In this comparative study of models, the default setups presented by the authors were used and indicated by the letter D, and modified hyperparameters, as a first attempt to improve initial results, are indicated by the letter M. Specifically, a data dictionary with up to 5000 most frequent words with the name of the wine, winery and region of the 1007 wines contained in the Slim version was created. This dictionary was used as an input in models above that implement an autoencoder. Model training and testing times in seconds are also shown (a computer with a i7-10750H CPU @ 2.60GHz, NVIDIA GeForce GTX 1650 GPU and 16 GB of RAM on Debian GNU/Linux version 11 was used). The log registry presented in Table 4 remains as a test base for future implementations in this field.

This result presented is promising and can still be improved. In this experimental study, few modifications in some initial hyperparameters such as learning rate, batch size and layers were performed, and better output values were obtained compared to the default hyperparameters in the researched models. The best balance between precision and recall was found in the variational autoencoder for collaborative filtering (VAECF) model [59]. It confirms the possibility of using these data, processed by different algorithms, so that, from the data, new settings and features, it is possible to improve the algorithm scores and offer comparative metric values.
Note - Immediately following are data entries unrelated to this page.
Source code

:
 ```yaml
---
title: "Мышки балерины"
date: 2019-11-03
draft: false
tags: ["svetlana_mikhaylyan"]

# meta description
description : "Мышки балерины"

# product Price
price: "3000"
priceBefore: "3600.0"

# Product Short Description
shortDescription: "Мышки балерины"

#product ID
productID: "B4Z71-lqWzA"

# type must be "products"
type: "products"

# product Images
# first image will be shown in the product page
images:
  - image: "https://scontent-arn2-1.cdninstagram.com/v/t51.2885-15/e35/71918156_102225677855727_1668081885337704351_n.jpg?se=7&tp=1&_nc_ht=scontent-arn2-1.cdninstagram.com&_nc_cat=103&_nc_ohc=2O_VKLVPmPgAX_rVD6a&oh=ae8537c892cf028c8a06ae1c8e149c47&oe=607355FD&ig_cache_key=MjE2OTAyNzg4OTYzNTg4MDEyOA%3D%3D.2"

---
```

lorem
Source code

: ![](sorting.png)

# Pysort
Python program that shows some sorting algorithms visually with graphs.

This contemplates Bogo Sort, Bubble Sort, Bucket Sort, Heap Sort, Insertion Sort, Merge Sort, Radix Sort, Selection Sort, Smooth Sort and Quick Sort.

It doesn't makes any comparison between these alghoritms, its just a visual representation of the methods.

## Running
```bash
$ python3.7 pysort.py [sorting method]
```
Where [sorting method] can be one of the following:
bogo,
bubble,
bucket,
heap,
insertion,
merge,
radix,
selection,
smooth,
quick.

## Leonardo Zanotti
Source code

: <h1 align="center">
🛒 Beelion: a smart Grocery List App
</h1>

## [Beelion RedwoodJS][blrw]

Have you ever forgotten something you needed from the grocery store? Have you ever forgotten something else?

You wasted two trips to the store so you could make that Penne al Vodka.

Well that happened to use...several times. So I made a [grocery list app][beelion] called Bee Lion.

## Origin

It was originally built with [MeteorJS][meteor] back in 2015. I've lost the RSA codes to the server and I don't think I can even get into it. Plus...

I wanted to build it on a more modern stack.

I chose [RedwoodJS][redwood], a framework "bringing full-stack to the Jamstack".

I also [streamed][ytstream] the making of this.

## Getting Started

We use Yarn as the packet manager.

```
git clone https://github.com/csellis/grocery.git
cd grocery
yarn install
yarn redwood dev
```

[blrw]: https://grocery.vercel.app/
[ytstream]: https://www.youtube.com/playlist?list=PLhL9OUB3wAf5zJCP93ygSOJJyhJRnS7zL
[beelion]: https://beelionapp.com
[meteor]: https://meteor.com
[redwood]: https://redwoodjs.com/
Full experimental source-codes and logs accompanying the X-Wines dataset are available in the official repository.

4. Conclusions

This paper introduces and characterizes X-Wines, a wine dataset built during six months of pre-processing, data validation and verification. It aims to offer a large and consistent data volume to the scientific community. X-Wines is openly available to support educational, research and general-purpose projects, especially those that require a large quantity of data.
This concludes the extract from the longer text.